[Opening EXERCISE INPUTS section]

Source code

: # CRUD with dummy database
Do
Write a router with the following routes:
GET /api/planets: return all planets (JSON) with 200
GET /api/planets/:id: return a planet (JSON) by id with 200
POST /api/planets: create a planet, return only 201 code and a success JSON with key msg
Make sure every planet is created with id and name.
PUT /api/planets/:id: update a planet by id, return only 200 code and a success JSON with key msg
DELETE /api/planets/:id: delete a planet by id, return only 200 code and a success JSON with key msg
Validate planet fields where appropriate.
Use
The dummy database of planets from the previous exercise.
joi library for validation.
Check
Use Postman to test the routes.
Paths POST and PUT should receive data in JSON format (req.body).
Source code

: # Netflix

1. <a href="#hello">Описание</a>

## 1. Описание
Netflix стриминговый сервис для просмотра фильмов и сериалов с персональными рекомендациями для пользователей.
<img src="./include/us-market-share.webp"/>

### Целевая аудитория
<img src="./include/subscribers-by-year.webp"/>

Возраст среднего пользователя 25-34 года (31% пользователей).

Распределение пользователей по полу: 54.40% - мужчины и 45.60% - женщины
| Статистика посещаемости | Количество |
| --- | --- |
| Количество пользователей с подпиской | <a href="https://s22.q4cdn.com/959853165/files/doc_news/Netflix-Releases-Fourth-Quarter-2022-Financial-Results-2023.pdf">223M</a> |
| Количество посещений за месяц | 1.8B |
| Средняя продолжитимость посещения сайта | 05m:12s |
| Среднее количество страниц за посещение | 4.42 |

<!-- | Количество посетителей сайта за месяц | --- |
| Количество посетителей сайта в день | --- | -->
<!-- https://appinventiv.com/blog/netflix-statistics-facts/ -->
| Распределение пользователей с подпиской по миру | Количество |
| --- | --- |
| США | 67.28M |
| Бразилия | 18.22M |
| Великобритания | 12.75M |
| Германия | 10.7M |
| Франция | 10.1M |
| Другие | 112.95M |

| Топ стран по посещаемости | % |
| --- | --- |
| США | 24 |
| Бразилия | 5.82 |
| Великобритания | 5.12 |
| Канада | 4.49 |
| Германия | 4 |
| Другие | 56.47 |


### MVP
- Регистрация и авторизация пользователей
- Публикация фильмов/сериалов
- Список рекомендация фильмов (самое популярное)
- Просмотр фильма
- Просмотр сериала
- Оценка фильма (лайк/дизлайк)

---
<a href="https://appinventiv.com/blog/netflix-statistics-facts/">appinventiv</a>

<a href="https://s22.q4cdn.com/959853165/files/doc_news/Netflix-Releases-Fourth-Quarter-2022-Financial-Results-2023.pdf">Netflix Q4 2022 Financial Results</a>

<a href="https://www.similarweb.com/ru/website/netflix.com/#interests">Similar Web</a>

[Closing EXERCISE INPUTS section]

TASK BRIEF » Where a line in the records above contains the word "dummy", copy that line.

SOLUTION FOR THIS TASK »
: # CRUD with dummy database
The dummy database of planets from the previous exercise.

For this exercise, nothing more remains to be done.